KETCHIKAN (KDN) — Ketchikan Public Health officials tallied 13 new virus cases on Thursday, while the total number of active infections in the community rose to 126.
Regarding local hospitalization counts, the Ketchikan Public Health-maintained community information dashboard showed six people hospitalized as of its update at 4:15 p.m. Thursday.
A separate PeaceHealth Ketchikan Medical Center dashboard, which reports the previous day's hospitalizations by 11 a.m. the following day, showed eight people were hospitalized when it updated by 11 a.m. Thursday.
According to the public health dashboard, Ketchikan’s seven-day average tally of new cases per 100,000 individuals was 877.39, nearly nine times higher than the baseline average daily case rate of the state Department of Health and Social Services’ highest virus risk level.
In the past seven days, local health officials have counted 120 virus cases in Ketchikan, according to the community’s dashboard.
The full dashboard can be accessed at www.kgbak.us/913/COVID-19/Response.
Ketchikan Pioneer Home update
Two COVID-19 cases were considered active at the Ketchikan Pioneer Home on Thursday, according to information sent via email to the Daily News by Alaska Department of Health and Social Services Communications Specialist Clinton Bennett.
One case involves a resident of the Pioneer Home, while the other involves a staff member. Bennett also noted that two weeks ago, a staff member tested positive for the virus and has since returned to work.
As of Thursday morning, Bennett wrote, “There are still no hospitalized individuals related to the home.”
Metlakatla moved down to Community Alert Level 2 on Wednesday evening, as the Annette Island Service Unit identified one positive COVID-19 case and reclassified four cases as recovered.
According to a Wednesday evening notice from the Metlakatla Indian Community, contact tracing for the case was completed.
“All COVID-19 cases are contained,” the notice read.
As of Wednesday, 10 cases were active in Metlakatla, per MIC.
COVID-19 in Alaska
Alaska’s health officials said that a decline in statewide cases has been detected, but recognized that the Southeast region is experiencing a surge in cases.
“We continue to follow different regions … and we are seeing some real surges down in the Southeast,” Chief Medical Officer Anne Zink said in a Thursday press briefing.
She continued, “I think it’s important to know this pandemic isn’t behind us. We have come through a lot … even regions like Ketchikan, who have had previous surges before, are experiencing another surge.”
Mentioning Ketchikan by name, Zink said that many regions are experiencing virus cases “beyond what they’ve ever had before.”
DHSS Public Health nurse Valerie McCarney said that DHSS has been working with SEARHC and other health entities to provide vaccines in rural Southeast areas.
State Epidemiologist Joe McLaughlin said that while cases are falling in Alaska , case counts are rising in other midwest and northern states.

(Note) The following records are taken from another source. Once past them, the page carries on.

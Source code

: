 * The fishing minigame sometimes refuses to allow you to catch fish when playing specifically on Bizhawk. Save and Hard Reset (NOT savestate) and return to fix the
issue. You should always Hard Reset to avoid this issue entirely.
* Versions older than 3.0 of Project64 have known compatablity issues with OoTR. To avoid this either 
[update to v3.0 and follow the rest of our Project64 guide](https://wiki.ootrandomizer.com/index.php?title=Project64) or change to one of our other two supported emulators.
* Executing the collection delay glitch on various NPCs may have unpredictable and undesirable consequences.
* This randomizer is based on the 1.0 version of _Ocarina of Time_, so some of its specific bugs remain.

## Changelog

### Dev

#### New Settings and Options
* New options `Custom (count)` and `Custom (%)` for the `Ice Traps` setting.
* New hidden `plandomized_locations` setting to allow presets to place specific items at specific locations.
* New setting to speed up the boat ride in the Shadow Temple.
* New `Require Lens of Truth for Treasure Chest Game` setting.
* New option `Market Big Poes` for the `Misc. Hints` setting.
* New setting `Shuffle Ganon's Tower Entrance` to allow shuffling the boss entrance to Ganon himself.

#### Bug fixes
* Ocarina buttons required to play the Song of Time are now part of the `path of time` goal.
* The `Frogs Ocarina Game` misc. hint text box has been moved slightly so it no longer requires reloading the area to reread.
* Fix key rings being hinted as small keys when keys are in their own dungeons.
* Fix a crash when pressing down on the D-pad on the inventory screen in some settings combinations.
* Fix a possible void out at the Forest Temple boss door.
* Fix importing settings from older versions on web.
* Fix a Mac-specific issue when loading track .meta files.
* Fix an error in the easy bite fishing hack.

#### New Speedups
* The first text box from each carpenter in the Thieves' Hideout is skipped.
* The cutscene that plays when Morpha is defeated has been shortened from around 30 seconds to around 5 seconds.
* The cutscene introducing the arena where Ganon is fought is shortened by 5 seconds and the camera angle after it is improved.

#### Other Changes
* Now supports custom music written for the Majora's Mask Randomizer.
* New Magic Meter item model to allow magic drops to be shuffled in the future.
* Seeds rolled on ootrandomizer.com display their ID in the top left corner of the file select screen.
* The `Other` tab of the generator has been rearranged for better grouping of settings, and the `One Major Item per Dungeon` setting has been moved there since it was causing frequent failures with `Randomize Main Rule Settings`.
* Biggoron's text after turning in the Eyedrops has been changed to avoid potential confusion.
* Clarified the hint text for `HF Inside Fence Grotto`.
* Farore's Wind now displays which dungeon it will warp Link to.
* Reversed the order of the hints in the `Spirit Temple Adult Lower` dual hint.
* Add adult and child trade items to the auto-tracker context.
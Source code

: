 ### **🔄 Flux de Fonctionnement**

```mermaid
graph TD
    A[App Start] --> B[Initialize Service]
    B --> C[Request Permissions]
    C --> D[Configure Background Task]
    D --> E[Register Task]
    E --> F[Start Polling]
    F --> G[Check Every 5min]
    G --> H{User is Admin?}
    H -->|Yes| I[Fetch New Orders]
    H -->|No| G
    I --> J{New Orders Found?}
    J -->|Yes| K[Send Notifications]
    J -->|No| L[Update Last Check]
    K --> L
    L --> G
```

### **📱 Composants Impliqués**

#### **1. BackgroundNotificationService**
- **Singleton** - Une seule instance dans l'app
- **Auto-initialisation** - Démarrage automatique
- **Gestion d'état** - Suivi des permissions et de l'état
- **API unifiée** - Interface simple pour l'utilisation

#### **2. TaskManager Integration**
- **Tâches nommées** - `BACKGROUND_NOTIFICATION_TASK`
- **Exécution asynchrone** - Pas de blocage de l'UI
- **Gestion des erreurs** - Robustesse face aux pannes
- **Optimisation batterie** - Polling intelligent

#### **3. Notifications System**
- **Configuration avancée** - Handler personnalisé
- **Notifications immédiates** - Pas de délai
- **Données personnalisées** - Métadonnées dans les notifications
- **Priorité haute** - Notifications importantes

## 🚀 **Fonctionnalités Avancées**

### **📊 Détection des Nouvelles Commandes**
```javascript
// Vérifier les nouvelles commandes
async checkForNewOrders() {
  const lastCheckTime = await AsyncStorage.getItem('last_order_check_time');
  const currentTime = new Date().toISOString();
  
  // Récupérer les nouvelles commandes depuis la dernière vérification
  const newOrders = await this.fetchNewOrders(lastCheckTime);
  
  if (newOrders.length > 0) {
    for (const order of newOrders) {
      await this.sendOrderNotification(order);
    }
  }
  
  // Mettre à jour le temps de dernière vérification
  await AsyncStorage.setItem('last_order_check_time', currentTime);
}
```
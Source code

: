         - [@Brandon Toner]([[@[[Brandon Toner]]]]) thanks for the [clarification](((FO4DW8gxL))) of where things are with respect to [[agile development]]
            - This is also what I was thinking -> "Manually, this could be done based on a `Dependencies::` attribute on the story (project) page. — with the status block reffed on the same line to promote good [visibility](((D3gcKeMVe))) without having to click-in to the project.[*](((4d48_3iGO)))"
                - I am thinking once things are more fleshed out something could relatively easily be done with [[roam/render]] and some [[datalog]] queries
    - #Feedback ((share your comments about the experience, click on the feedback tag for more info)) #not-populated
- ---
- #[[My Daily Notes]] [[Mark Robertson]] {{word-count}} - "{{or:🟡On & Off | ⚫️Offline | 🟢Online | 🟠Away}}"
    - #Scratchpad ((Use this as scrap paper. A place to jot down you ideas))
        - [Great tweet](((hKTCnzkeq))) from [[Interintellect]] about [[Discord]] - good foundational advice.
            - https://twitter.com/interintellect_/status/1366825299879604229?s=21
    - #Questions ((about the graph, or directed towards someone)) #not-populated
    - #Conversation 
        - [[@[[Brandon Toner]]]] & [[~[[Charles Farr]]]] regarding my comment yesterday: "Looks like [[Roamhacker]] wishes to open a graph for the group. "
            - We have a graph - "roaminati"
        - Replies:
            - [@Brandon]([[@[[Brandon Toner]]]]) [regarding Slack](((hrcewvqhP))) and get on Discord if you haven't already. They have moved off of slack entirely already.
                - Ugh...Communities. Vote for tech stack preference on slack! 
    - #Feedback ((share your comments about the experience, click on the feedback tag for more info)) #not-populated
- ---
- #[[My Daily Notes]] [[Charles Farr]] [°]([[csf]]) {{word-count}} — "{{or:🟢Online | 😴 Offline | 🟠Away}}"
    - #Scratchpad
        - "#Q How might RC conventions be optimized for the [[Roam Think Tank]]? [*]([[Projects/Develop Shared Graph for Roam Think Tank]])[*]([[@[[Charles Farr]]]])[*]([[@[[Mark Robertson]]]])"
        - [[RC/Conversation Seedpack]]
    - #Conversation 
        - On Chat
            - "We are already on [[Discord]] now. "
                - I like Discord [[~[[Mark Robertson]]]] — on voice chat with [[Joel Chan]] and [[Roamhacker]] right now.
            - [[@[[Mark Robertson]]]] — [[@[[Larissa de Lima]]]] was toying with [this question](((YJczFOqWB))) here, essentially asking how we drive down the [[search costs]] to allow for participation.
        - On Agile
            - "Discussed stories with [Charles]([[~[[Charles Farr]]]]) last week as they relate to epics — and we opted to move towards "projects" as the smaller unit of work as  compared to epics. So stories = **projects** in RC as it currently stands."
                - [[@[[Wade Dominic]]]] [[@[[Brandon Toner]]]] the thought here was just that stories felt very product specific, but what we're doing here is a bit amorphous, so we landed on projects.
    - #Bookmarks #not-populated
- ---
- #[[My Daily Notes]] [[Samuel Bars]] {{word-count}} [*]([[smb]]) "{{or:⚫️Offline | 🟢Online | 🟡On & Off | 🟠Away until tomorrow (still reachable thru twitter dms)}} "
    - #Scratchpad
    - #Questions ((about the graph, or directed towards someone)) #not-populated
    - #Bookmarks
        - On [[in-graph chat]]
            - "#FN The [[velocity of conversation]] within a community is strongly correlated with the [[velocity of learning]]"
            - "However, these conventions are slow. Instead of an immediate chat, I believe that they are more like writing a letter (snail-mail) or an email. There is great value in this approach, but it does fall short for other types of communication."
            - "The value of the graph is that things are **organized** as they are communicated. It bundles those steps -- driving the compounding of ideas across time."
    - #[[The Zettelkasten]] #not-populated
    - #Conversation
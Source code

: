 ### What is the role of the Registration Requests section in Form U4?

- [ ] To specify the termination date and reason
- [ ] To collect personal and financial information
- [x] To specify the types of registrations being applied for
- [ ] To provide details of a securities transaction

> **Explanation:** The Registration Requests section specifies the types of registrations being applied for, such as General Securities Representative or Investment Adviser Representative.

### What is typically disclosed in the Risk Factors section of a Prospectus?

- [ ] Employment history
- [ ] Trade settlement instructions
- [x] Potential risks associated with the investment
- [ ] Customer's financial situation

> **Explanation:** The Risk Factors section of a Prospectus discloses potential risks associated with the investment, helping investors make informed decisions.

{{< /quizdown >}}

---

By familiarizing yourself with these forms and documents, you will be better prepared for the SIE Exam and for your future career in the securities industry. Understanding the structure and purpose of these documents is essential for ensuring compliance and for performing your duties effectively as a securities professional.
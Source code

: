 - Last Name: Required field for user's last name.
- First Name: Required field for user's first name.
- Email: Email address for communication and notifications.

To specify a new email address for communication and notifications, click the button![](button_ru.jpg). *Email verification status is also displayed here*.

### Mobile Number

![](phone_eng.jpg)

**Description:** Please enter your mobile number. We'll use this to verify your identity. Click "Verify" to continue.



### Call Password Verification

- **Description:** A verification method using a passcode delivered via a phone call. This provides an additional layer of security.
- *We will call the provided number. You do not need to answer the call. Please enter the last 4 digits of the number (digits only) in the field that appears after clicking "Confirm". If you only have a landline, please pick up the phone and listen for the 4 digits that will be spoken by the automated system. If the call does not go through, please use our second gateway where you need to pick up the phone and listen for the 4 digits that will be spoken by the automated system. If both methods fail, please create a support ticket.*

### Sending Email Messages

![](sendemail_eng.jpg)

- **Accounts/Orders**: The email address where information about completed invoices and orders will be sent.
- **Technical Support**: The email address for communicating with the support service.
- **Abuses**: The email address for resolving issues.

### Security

“I think seasonality could well be playing a role in what we're seeing here in the United States with respect to transmission rates,” McLaughlin said, noting that other respiratory illnesses, as well as the seasonal flu and colds, also are affected by seasonality.
Regarding Alaska’s slowly declining overall case rates, DHSS Infectious Disease Epidemiologist Louisa Castrodale said that “how far it goes down and how long that’s sustained is unclear.”
Statewide case information
The Alaska Department of Health and Social Services on Wednesday reported 445 new COVID-19 cases and no new deaths as the state continued a pattern of declining case counts, although cases have hovered in the triple-digits daily since July.
All but three of the cases tallied on Wednesday involved Alaska residents — the three nonresident cases were counted in Anchorage, Kodiak and Wasilla.
Areas with 10 or more new cases identified by DHSS Wednesday included Anchorage (143), the Greater Wasilla Area (67), the Bethel Census Area (42), Fairbanks (31), the Northwest Arctic Borough (21), the Greater Palmer Area (17), Eagle River (16), the Houston/Big Lake area (13) and Petersburg (11).
Other Southeast areas with new resident cases included Sitka, Juneau and Ketchikan, Metlakatla and the Prince of Wales-Hyder Census Area (two apiece) and Yakutat plus Hoonah-Angoon (one), according to DHSS.
Hospital information update
Virus-related hospitalizations have continued on a downward trend in Alaska after peaking in September and October.
As of midnight Wednesday, 142 individuals were hospitalized around Alaska due to COVID-19. Of those individuals, 139 had confirmed virus cases while three were in the hospital while under investigation for the virus.
Adult-level intensive care units were in the closed status at Alaska Native Medical Center, Mat-Su Regional Medical Center and Alaska Regional Hospital on Thursday, while units at Joint Base Elmendorf Richardson hospital and Providence Alaska Medical Center were near capacity, according to a DHSS information dashboard.
The ICU at Fairbanks Memorial Hospital was listed as open.
Several other health care facilities, including those located in Ketchikan, Juneau, Petersburg, Wrangell and Sitka, did not provide updates to the hospital information dashboard on Thursday.